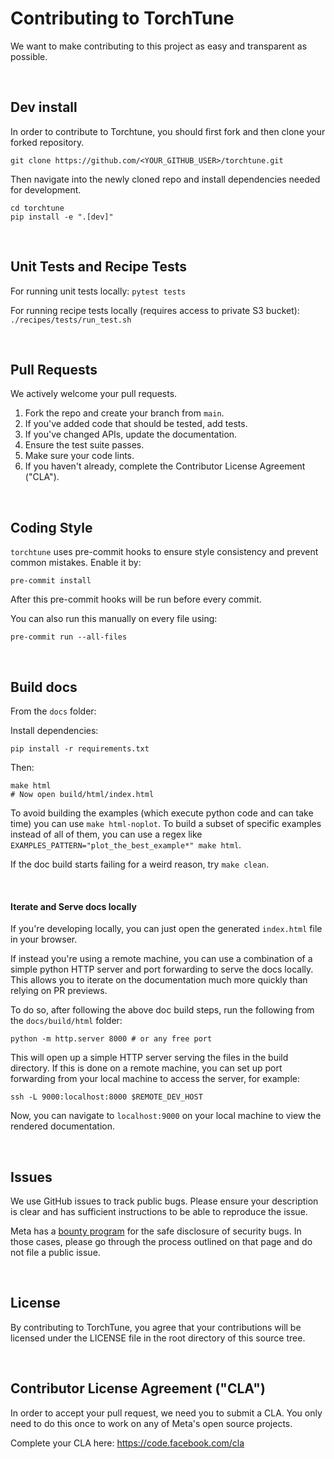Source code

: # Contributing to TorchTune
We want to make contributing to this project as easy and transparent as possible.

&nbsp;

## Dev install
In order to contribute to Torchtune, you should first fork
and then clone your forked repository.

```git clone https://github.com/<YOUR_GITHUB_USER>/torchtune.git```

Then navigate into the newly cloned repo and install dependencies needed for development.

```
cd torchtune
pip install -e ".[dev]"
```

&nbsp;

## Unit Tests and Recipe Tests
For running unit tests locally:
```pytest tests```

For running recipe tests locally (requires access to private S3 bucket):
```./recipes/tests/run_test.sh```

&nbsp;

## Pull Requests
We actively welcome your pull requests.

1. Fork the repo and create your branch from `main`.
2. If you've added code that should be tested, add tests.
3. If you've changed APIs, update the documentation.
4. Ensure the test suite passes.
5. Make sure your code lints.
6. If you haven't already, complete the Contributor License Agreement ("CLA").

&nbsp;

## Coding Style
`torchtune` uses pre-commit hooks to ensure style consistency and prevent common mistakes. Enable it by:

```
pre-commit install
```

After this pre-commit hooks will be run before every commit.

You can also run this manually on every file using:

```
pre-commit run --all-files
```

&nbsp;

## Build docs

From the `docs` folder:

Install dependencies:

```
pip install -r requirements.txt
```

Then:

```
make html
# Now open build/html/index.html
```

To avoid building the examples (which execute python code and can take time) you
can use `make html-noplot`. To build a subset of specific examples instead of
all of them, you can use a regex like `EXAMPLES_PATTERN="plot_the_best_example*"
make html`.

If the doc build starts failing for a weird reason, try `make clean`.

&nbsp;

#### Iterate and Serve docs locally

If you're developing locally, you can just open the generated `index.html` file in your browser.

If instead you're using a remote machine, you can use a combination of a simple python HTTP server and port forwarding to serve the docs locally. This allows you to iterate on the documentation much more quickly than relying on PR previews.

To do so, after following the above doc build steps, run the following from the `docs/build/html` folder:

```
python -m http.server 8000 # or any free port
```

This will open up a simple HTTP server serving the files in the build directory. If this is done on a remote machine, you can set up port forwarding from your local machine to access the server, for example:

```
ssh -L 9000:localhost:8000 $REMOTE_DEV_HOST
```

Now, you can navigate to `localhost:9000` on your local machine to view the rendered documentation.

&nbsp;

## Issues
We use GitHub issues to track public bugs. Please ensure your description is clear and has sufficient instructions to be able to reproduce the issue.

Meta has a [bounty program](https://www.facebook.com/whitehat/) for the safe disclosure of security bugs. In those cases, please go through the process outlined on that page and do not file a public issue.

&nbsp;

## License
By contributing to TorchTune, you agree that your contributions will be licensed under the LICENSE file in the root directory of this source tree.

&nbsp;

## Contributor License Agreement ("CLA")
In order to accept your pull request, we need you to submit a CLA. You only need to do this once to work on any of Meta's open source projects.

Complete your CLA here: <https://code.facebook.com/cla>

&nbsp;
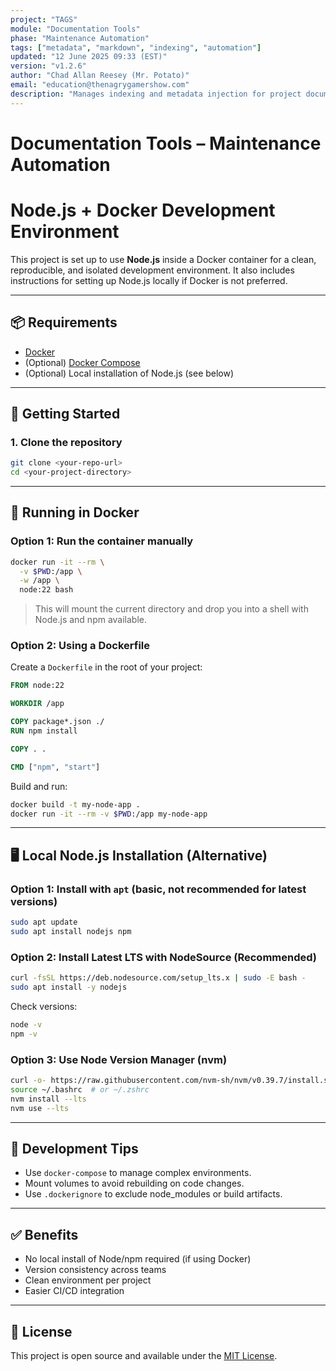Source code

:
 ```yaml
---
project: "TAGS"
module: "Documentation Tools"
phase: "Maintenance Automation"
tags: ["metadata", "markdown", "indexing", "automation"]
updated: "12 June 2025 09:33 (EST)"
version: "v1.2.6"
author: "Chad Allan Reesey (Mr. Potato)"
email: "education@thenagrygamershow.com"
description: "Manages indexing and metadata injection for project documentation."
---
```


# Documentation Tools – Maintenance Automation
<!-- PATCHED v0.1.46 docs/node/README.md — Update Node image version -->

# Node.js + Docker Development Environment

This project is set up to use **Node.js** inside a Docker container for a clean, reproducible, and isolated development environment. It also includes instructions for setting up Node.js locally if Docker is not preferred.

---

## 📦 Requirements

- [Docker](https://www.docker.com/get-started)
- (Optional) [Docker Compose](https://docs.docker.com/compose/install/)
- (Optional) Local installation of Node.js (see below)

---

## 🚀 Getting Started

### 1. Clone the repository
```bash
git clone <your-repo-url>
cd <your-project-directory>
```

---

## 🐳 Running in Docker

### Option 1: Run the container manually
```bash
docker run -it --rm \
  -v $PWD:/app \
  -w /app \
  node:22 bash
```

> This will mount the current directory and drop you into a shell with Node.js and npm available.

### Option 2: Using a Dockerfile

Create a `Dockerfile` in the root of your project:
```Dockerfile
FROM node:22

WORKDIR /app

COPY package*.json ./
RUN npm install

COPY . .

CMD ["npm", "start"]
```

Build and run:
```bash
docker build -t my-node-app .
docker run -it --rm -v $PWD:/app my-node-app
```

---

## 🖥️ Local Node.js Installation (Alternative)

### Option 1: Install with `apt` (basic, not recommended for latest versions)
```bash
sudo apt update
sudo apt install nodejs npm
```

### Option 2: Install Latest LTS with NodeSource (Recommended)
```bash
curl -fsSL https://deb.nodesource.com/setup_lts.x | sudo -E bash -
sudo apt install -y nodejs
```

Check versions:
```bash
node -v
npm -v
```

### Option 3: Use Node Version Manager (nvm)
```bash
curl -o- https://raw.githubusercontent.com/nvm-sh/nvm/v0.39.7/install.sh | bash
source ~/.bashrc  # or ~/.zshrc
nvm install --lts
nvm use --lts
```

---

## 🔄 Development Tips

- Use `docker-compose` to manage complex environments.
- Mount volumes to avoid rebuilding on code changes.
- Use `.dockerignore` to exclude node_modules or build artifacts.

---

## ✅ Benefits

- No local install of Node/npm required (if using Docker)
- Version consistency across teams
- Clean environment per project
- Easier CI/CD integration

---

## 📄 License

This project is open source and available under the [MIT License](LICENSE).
^^^^^^^^
-- Problem description --
Return only the number of lines in the records above that include the string "will".

-- Reply --
4